Description of the task
Look through the records below for the word "textbf". Report how many lines have it, and only that number.

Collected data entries
*** Block opens ***

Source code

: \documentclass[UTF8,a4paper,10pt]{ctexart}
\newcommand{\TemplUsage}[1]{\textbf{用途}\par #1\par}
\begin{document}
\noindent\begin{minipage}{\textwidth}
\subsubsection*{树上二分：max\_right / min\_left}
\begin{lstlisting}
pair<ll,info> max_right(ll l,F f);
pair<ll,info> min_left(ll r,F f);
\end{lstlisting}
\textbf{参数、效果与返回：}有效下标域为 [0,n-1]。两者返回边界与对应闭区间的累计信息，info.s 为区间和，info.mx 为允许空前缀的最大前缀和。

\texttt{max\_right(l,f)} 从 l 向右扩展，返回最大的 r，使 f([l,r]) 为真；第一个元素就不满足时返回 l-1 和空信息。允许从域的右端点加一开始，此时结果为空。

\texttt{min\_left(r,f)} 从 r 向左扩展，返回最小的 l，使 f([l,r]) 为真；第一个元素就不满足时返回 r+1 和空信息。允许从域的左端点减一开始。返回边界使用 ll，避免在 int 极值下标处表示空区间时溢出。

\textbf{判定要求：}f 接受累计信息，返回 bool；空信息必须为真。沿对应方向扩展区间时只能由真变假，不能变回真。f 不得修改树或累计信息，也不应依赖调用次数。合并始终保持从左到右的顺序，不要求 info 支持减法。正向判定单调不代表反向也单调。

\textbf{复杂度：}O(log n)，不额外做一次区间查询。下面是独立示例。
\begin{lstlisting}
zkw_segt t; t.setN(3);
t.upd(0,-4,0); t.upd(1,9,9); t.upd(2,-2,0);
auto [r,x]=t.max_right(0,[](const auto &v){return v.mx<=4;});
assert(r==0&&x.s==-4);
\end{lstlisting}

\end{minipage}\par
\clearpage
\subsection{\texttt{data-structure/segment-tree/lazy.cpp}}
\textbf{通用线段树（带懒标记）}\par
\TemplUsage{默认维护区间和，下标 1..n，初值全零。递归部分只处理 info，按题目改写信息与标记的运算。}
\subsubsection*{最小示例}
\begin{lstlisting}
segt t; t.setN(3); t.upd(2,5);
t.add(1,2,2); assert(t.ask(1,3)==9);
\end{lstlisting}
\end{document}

*** Block closes ***

Response for this exercise
5